High temperature stress affecting the pollen viability by altering the carbohydrates, prolines, lipids, polyamine and hormone concentration in the plants because they contribute towards pollen nutrition, Amino acid metabolism, pollen germination, scavenging of ROS and growth signalling respectively. Reduction of pollen viability is an indication of more sterile pollen which means reduction in final grain production/yield. Therefore the mechanism behind the sterile pollen production should be more focused now a day to take the groundnut production to a next level during high temperature stress (Figure 3).
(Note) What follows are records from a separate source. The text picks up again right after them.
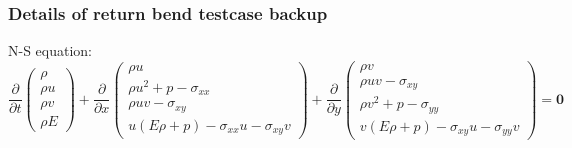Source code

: \documentclass{beamer}
\begin{document}
\begin{frame}
    \frametitle{Details of return bend testcase \hfill \scriptsize{backup}}\scriptsize
    N-S equation:
    \begin{equation*}
        \frac{\partial}{\partial t}
        \begin{pmatrix}
            \rho \\ \rho u \\ \rho v\\ \rho E
        \end{pmatrix}
        + \frac{\partial}{\partial x} 
        \begin{pmatrix}
            \rho u\\
            \rho u^2 + p - \sigma_{xx}\\
            \rho uv - \sigma_{xy}\\
            u(E\rho+p) - \sigma_{xx} u - \sigma_{xy} v
        \end{pmatrix}
        + \frac{\partial}{\partial y}
        \begin{pmatrix}
            \rho v\\
            \rho uv-\sigma_{xy}\\
            \rho v^2+p-\sigma_{yy}\\
            v(E\rho+p) - \sigma_{xy} u -\sigma_{yy}v
        \end{pmatrix} 
        = \boldsymbol{0}
        \label{NSeqn}
    \end{equation*}


\end{frame}
\end{document}
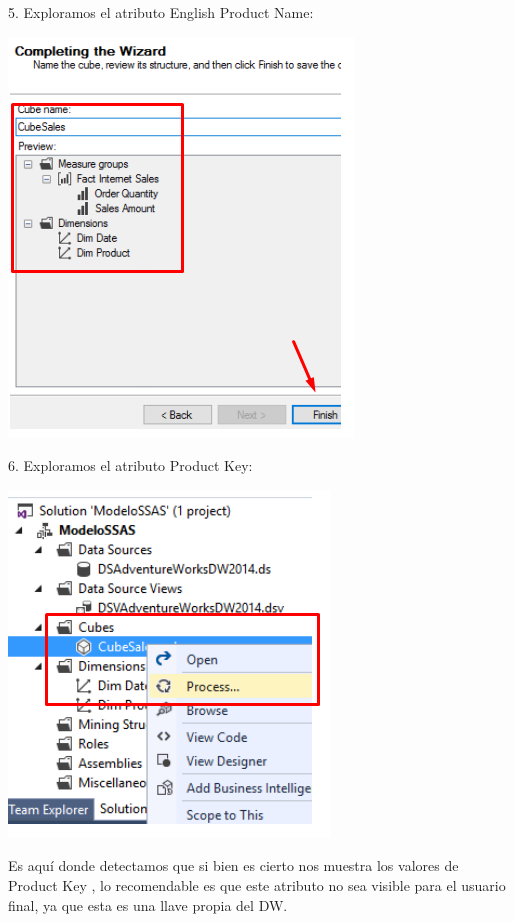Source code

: 5. Exploramos el atributo English Product Name:
    \begin{center}
	\includegraphics[width=\columnwidth]{images/task3/img21}
    \end{center}	
 
6. Exploramos el atributo Product Key:

	\begin{center}
	\includegraphics[width=\columnwidth]{images/task4/img22}
    \end{center}	
   
Es aquí donde detectamos que si bien es cierto nos muestra los valores de Product Key , lo recomendable
es que este atributo no sea visible para el usuario final, ya que esta es una llave propia del DW.
	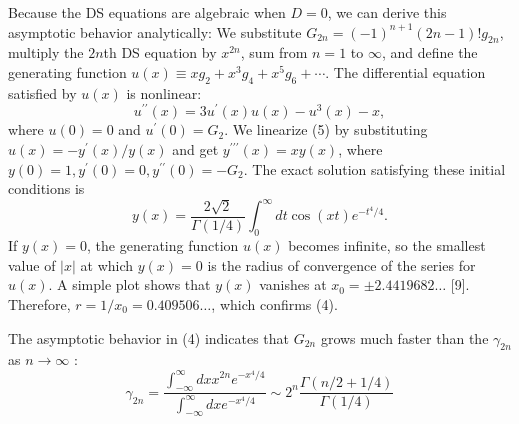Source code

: Because the DS equations are algebraic when \(D=0\), we can derive this asymptotic behavior analytically: We substitute \(G_{2 n}=(-1)^{n+1}(2 n-1) ! g_{2 n}\), multiply the \(2 n\)th DS equation by \(x^{2 n}\), sum from \(n=1\) to \(\infty\), and define the generating function \(u(x) \equiv x g_2+x^3 g_4+x^5 g_6+\cdots\). The differential equation satisfied by \(u(x)\) is nonlinear:
\[
u^{\prime \prime}(x)=3 u^{\prime}(x) u(x)-u^3(x)-x,
\]
where \(u(0)=0\) and \(u^{\prime}(0)=G_2\). We linearize (5) by substituting \(u(x)=-y^{\prime}(x) / y(x)\) and get \(y^{\prime \prime \prime}(x)=x y(x)\), where \(y(0)=1, y^{\prime}(0)=0, y^{\prime \prime}(0)=-G_2\). The exact solution satisfying these initial conditions is
\[
y(x)=\frac{2 \sqrt{2}}{\Gamma(1 / 4)} \int_0^{\infty} d t \cos (x t) e^{-t^4 / 4} .
\]
If \(y(x)=0\), the generating function \(u(x)\) becomes infinite, so the smallest value of \(|x|\) at which \(y(x)=0\) is the radius of convergence of the series for \(u(x)\). A simple plot shows that \(y(x)\) vanishes at \(x_0= \pm 2.4419682 \ldots\) [9]. Therefore, \(r=1 / x_0=0.409506 \ldots\), which confirms (4).

The asymptotic behavior in (4) indicates that \(G_{2 n}\) grows much faster than the \(\gamma_{2 n}\) as \(n \rightarrow \infty\) :
\[
\gamma_{2 n}=\frac{\int_{-\infty}^{\infty} d x x^{2 n} e^{-x^4 / 4}}{\int_{-\infty}^{\infty} d x e^{-x^4 / 4}} \sim 2^n \frac{\Gamma(n / 2+1 / 4)}{\Gamma(1 / 4)}
\]
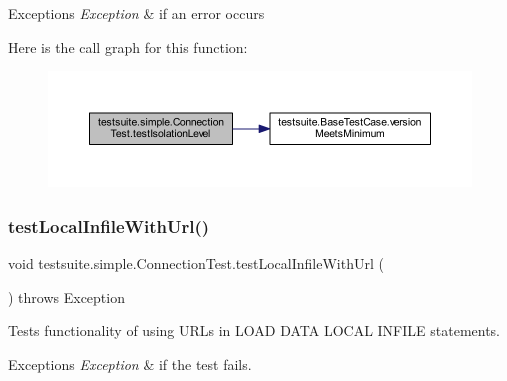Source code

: \begin{DoxyExceptions}{Exceptions}
{\em Exception} & if an error occurs \\
\hline
\end{DoxyExceptions}
Here is the call graph for this function\+:
\nopagebreak
\begin{figure}[H]
\begin{center}
\leavevmode
\includegraphics[width=350pt]{classtestsuite_1_1simple_1_1_connection_test_a021e6d2e50117ac6af546f9f340e2127_cgraph}
\end{center}
\end{figure}
\mbox{\label{classtestsuite_1_1simple_1_1_connection_test_aeb62fe06a5c144213319846e29ad17f5}} 
\subsubsection{\texorpdfstring{test\+Local\+Infile\+With\+Url()}{testLocalInfileWithUrl()}}
{\footnotesize\ttfamily void testsuite.\+simple.\+Connection\+Test.\+test\+Local\+Infile\+With\+Url (\begin{DoxyParamCaption}{ }\end{DoxyParamCaption}) throws Exception}

Tests functionality of using U\+R\+Ls in \textquotesingle{}L\+O\+AD D\+A\+TA L\+O\+C\+AL I\+N\+F\+I\+LE\textquotesingle{} statements.


\begin{DoxyExceptions}{Exceptions}
{\em Exception} & if the test fails. \\
\hline
\end{DoxyExceptions}
\mbox{\label{classtestsuite_1_1simple_1_1_connection_test_af716a61440ab4bf588f5160f6ca5aafb}} 
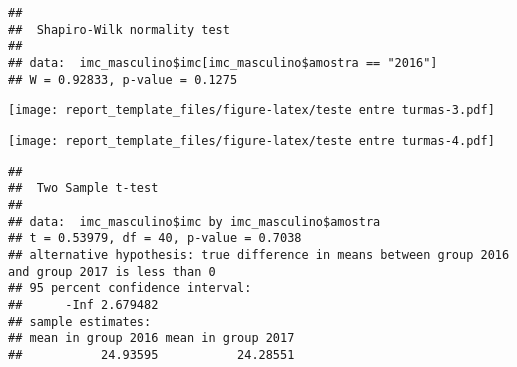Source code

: \documentclass[
]{article}
\newenvironment{Shaded}{\begin{snugshade}}{\end{snugshade}}
\newcommand{\AttributeTok}[1]{\textcolor[rgb]{0.13,0.29,0.53}{#1}}
\newcommand{\ConstantTok}[1]{\textcolor[rgb]{0.56,0.35,0.01}{#1}}
\newcommand{\DecValTok}[1]{\textcolor[rgb]{0.00,0.00,0.81}{#1}}
\newcommand{\FloatTok}[1]{\textcolor[rgb]{0.00,0.00,0.81}{#1}}
\newcommand{\FunctionTok}[1]{\textcolor[rgb]{0.13,0.29,0.53}{\textbf{#1}}}
\newcommand{\NormalTok}[1]{#1}
\newcommand{\SpecialCharTok}[1]{\textcolor[rgb]{0.81,0.36,0.00}{\textbf{#1}}}
\newcommand{\StringTok}[1]{\textcolor[rgb]{0.31,0.60,0.02}{#1}}
\begin{document}
\begin{verbatim}
## 
##  Shapiro-Wilk normality test
## 
## data:  imc_masculino$imc[imc_masculino$amostra == "2016"]
## W = 0.92833, p-value = 0.1275
\end{verbatim}

\begin{Shaded}
\end{Shaded}

\texttt{[image: report\_template\_files/figure-latex/teste entre turmas-3.pdf]}

\begin{Shaded}
\end{Shaded}

\texttt{[image: report\_template\_files/figure-latex/teste entre turmas-4.pdf]}

\begin{Shaded}
\end{Shaded}

\begin{verbatim}
## 
##  Two Sample t-test
## 
## data:  imc_masculino$imc by imc_masculino$amostra
## t = 0.53979, df = 40, p-value = 0.7038
## alternative hypothesis: true difference in means between group 2016 and group 2017 is less than 0
## 95 percent confidence interval:
##      -Inf 2.679482
## sample estimates:
## mean in group 2016 mean in group 2017 
##           24.93595           24.28551
\end{verbatim}
\end{document}

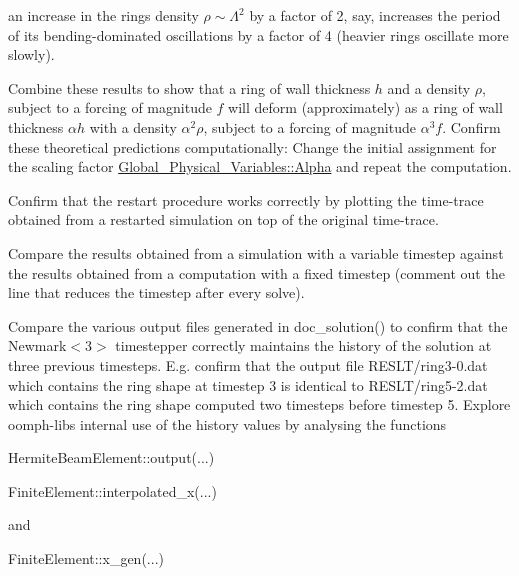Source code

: \begin{DoxyEnumerate}
\begin{DoxyEnumerate}
\begin{DoxyEnumerate}
\end{DoxyEnumerate}
\item an increase in the ring\textquotesingle{}s density $ \rho \sim \Lambda^2$ by a factor of 2, say, increases the period of its bending-\/dominated oscillations by a factor of 4 (heavier rings oscillate more slowly).
\end{DoxyEnumerate}Combine these results to show that a ring of wall thickness $ h $ and a density $ \rho $, subject to a forcing of magnitude $ f $ will deform (approximately) as a ring of wall thickness $ \alpha h $ with a density $ \alpha^2 \rho $, subject to a forcing of magnitude $ \alpha^3 f$. Confirm these theoretical predictions computationally\+: Change the initial assignment for the scaling factor {\ttfamily \hyperlink{namespaceGlobal__Physical__Variables_aa2e802ee7cc8e1ac900ba94c3ce86eb7}{Global\+\_\+\+Physical\+\_\+\+Variables\+::\+Alpha}} and repeat the computation.
\item Confirm that the restart procedure works correctly by plotting the time-\/trace obtained from a restarted simulation on top of the original time-\/trace.
\item Compare the results obtained from a simulation with a variable timestep against the results obtained from a computation with a fixed timestep (comment out the line that reduces the timestep after every solve).
\item Compare the various output files generated in {\ttfamily doc\+\_\+solution()} to confirm that the {\ttfamily Newmark$<$3$>$} timestepper correctly maintains the history of the solution at three previous timesteps. E.\+g. confirm that the output file {\ttfamily R\+E\+S\+L\+T/ring3-\/0.\+dat} which contains the ring shape at timestep 3 is identical to {\ttfamily R\+E\+S\+L\+T/ring5-\/2.\+dat} which contains the ring shape computed two timesteps before timestep 5. Explore {\ttfamily oomph-\/lib\textquotesingle{}s} internal use of the history values by analysing the functions 
\begin{DoxyCode}
HermiteBeamElement::output(...)
\end{DoxyCode}
 
\begin{DoxyCode}
FiniteElement::interpolated\_x(...)
\end{DoxyCode}
 and 
\begin{DoxyCode}
FiniteElement::x\_gen(...)
\end{DoxyCode}

\end{DoxyEnumerate}



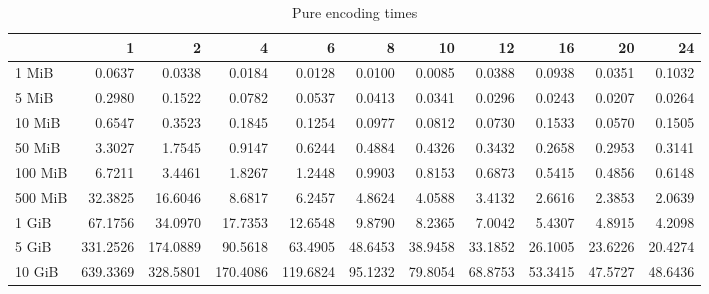 \begin{table}[!h]
	\caption{Pure encoding times}
\begin{tabular}{lrrrrrrrrrr}
	\toprule
	\diagbox{File sizes }{Threads}  &        1  &        2  &        4  &        6  &       8  &       10 &       12 &       16 &       20 &       24 \\
	\midrule
	1 MiB   &    0.0637 &    0.0338 &    0.0184 &    0.0128 &   0.0100 &   0.0085 &   0.0388 &   0.0938 &   0.0351 &   0.1032 \\
	5 MiB   &    0.2980 &    0.1522 &    0.0782 &    0.0537 &   0.0413 &   0.0341 &   0.0296 &   0.0243 &   0.0207 &   0.0264 \\
	10 MiB  &    0.6547 &    0.3523 &    0.1845 &    0.1254 &   0.0977 &   0.0812 &   0.0730 &   0.1533 &   0.0570 &   0.1505 \\
	50 MiB  &    3.3027 &    1.7545 &    0.9147 &    0.6244 &   0.4884 &   0.4326 &   0.3432 &   0.2658 &   0.2953 &   0.3141 \\
	100 MiB &    6.7211 &    3.4461 &    1.8267 &    1.2448 &   0.9903 &   0.8153 &   0.6873 &   0.5415 &   0.4856 &   0.6148 \\
	500 MiB &   32.3825 &   16.6046 &    8.6817 &    6.2457 &   4.8624 &   4.0588 &   3.4132 &   2.6616 &   2.3853 &   2.0639 \\
	1 GiB   &   67.1756 &   34.0970 &   17.7353 &   12.6548 &   9.8790 &   8.2365 &   7.0042 &   5.4307 &   4.8915 &   4.2098 \\
	5 GiB   &  331.2526 &  174.0889 &   90.5618 &   63.4905 &  48.6453 &  38.9458 &  33.1852 &  26.1005 &  23.6226 &  20.4274 \\
	10 GiB  &  639.3369 &  328.5801 &  170.4086 &  119.6824 &  95.1232 &  79.8054 &  68.8753 &  53.3415 &  47.5727 &  48.6436 \\
	\bottomrule
\end{tabular}
\end{table}
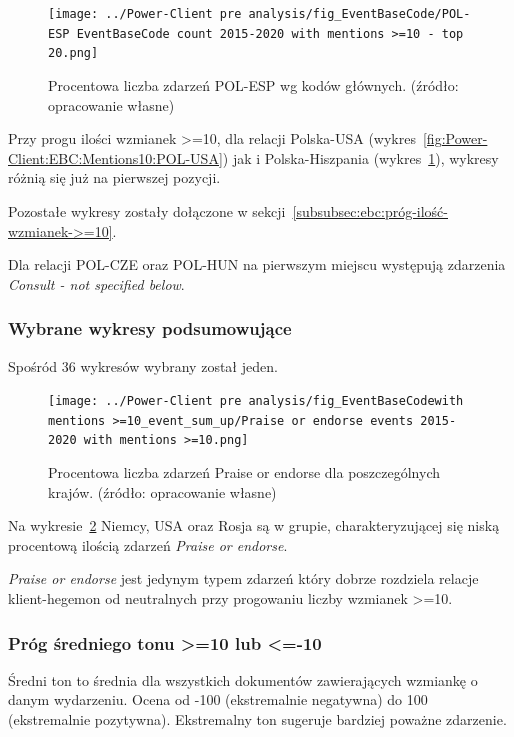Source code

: \documentclass[11pt]{report}
\begin{document}
    \begin{figure}[!htp]
        \centering
        \texttt{[image: ../Power-Client pre analysis/fig\_EventBaseCode/POL-ESP EventBaseCode count 2015-2020 with mentions >=10 - top 20.png]}
        \caption{Procentowa liczba zdarzeń POL-ESP wg kodów głównych. (źródło: opracowanie własne)}
        \label{fig:Power-Client:EBC:Mentions10:POL-ESP}
    \end{figure}

    Przy progu ilości wzmianek >=10, dla relacji Polska-USA (wykres~\ref{fig:Power-Client:EBC:Mentions10:POL-USA}) jak i Polska-Hiszpania (wykres~\ref{fig:Power-Client:EBC:Mentions10:POL-ESP}),
    wykresy różnią się już na pierwszej pozycji.

    Pozostałe wykresy zostały dołączone w sekcji~\ref{subsubsec:ebc:próg-ilość-wzmianek->=10}.

    Dla relacji POL-CZE oraz POL-HUN na pierwszym miejscu występują zdarzenia \textit{Consult - not specified below}.

    \subsubsection{Wybrane wykresy podsumowujące}

    Spośród 36 wykresów wybrany został jeden.

    \begin{figure}[!htp]
        \centering
        \texttt{[image: ../Power-Client pre analysis/fig\_EventBaseCodewith mentions >=10\_event\_sum\_up/Praise or endorse events 2015-2020 with mentions >=10.png]}
        \caption{Procentowa liczba zdarzeń Praise or endorse dla poszczególnych krajów. (źródło: opracowanie własne)}
        \label{fig:Power-Client:ERC:Mentions10:SumUp:Praise or endorse}
    \end{figure}
    Na wykresie~\ref{fig:Power-Client:ERC:Mentions10:SumUp:Praise or endorse} Niemcy, USA oraz Rosja są w grupie,
    charakteryzującej się niską procentową ilością zdarzeń \textit{Praise or endorse}.

    \textit{Praise or endorse} jest jedynym typem zdarzeń który dobrze rozdziela relacje klient-hegemon od neutralnych
    przy progowaniu liczby wzmianek >=10.

    \subsubsection{Próg średniego tonu >=10 lub <=-10}
    Średni ton to średnia dla wszystkich dokumentów zawierających wzmiankę o danym wydarzeniu.
    Ocena od -100 (ekstremalnie negatywna) do 100 (ekstremalnie pozytywna).
    Ekstremalny ton sugeruje bardziej poważne zdarzenie.
\end{document}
Talwar and Yanagihara (1999) showed that reduced pollen tube growth and increased hypanthium length is a consequence of high temperature stress (35/25°C) in heat susceptible genotypes of groundnut. According to Prasad et al. (2000a), during day air temperature of range 28-43°C the number of flower and flower bud temperature are quantitatively related with each other. The high temperature during heat stress severely affects microsporogenesis, hypanthium elongation (Pattee and Mohapatra, 1986), pollen development, anther dehiscence and pollination (Kakani et al., 2002). As per Kelly (2010), the most critical stage in temperature stress is pollen development and fertilization. Process of fertilization may contrive due to the impede function of style and ovule at anthesis. (Gross and Kigel, 1994). Embryo abortion may cause reduction in Post-fertilization fruit-set (Gross and Kigel, 1994). Pod set rate is linearly related with reduction in pollen production and viability under high temperature stress. The heat tolerant genotypes showed a viable pollen in 35/20°C (41% fertile) and at 40/25°C (13% fertile), whereas heat sensitive ones showed complete sterile pollen at 35/20°C with no in vitro germination. (Devasirvatham et al., 2012). Pollen maturation requires starch as an energy reserve and thus starch accumulated in the stem tissue is exploited as transitory sink during reproductive phase of plants. Starch metabolism is interrupts within the anther because of high temperature and leads to unsuccessful pollen development, thereby causes pollen mortality (Dwivedi et al., 2017). Grain yield in crops is critically dependent on successful reproductive development and evaluating pollen viability may be considered as an important criterion in selecting the heat tolerant genotype (Zhang et al., 2012).
Heat stress due to high ambient temperatures is a serious threat to crop production worldwide particularly groundnut. Along with the morphological and physiological improvement of the cultivars, the researcher should concentrate and give emphasis on the molecular knowledge of temperature stress response and tolerance mechanisms to develop temperature stress tolerant groundnut crop plants. Characterization of stress induced genes in groundnut is also important to know so that the practical evaluation of heat tolerant groundnut genotypes can be made easy.